時を忘れたかのようにただ風鈴の音だけが木霊する、そんな夜の神社。
そんな中静寂を破るように、さくさくさくと軽やかな足音が聞こえてくる
「やっぱり、縁日の後だとみんなはしゃいでるんだなあ」
感嘆したように足音の主は独り言を呟いた。
伸ばした長い緑の髪が緩やかな風になびくのが暗がりの中に映える。
昼間は縁日で賑わったこの場所も、今騒がしく行き交っているのはどうやら風の精霊だけのようだ――そう彼は風の精霊の意思を感じながら思う。
風の流れを彼は意思として感じ、言葉として聴く事が出来る。
風龍である彼――風矢には。
「っと……こんな事してる場合じゃないよな」
同属である風の精霊の予想以上の盛り上がりに暫し感覚を寄せていた風矢は、しかし本来の目的を思い出すとそのまま境内へと続く石畳の参道を真っ直ぐ進む。
ある龍に頼まれた重要な場所へ真っ直ぐ進む。
青白く浮かぶ石畳の参道を進んだその先にある本堂、その真正面まで来ると風矢は暗がりの中、月の微かな光を頼りにキョロキョロと辺りを見回す。
「これ……かな?」
とりあえずは、目当てのものだろうか。頼りない光の中で働く目の働きを精一杯に働かせて、記憶している条件に合致してものなのかどうかを確認する
幾重にもリングが重なって一つの球体を成した奇妙な器具。
「この地球儀……だっけ?みたいなものが――」
「それは渾天儀……どすなあ」
小さく、しかし妙に明瞭なトーンで聴こえてくる涼やかな独特の訛りある声。
「え?」
聞きおぼえがあるような……そう感じている間にも、涼やかな声が耳に入りこむ。
「昔のある大陸の人々が宇宙に想いを馳せて地上の動きを想像して作った模型……地球儀の前身の一つどすなあ」
「っっ!!どど…ど、どうして……」
風矢のクールな佇まいが一瞬で崩壊する。
過剰なくらいのリアクションで後ろを振り返ると、整った顔を強張らせながら問い掛ける。
「どう……して、貴女がここにいるんですか!?」
知らない者同士では無かった。直接の面識こそあまり無いものの、風矢自身のマスター、そして同居する悪友とも言うべき光龍地龍たちを通じて話を聴いていた事はある。

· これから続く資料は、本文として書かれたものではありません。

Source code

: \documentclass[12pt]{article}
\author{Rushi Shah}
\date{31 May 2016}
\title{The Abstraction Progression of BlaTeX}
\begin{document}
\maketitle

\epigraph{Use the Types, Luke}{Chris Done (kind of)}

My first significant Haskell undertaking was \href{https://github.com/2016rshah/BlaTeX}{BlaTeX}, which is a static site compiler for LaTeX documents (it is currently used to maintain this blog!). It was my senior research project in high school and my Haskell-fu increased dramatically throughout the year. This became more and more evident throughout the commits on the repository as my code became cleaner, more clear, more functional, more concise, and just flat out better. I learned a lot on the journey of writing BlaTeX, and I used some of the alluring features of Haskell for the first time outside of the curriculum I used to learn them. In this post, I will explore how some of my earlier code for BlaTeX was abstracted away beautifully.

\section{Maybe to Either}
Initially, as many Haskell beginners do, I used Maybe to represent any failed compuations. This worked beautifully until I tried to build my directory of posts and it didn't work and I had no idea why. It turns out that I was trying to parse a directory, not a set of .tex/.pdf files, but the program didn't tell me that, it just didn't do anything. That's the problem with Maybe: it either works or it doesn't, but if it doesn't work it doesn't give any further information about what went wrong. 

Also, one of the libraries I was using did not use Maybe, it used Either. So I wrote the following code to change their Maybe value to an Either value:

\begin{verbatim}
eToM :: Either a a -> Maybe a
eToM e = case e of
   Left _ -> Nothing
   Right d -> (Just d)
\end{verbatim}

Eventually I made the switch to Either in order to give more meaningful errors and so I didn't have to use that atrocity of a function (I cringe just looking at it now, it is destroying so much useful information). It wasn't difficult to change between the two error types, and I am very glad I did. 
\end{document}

それこそ漆黒がそのまま人型になったかのような、腰の下まで伸びる長髪。濃紺の絢爛な布地が使われた独特の衣装――振袖を纏い、細い腕と顔は異様なほどに白い。
「ごめんやす、風矢はん」
そう言って穏やかに微笑む。唇と双眸の鮮やかな赤さが印象的だった。
142番地の教皇のところの闇龍至和子。それが彼女の名だった。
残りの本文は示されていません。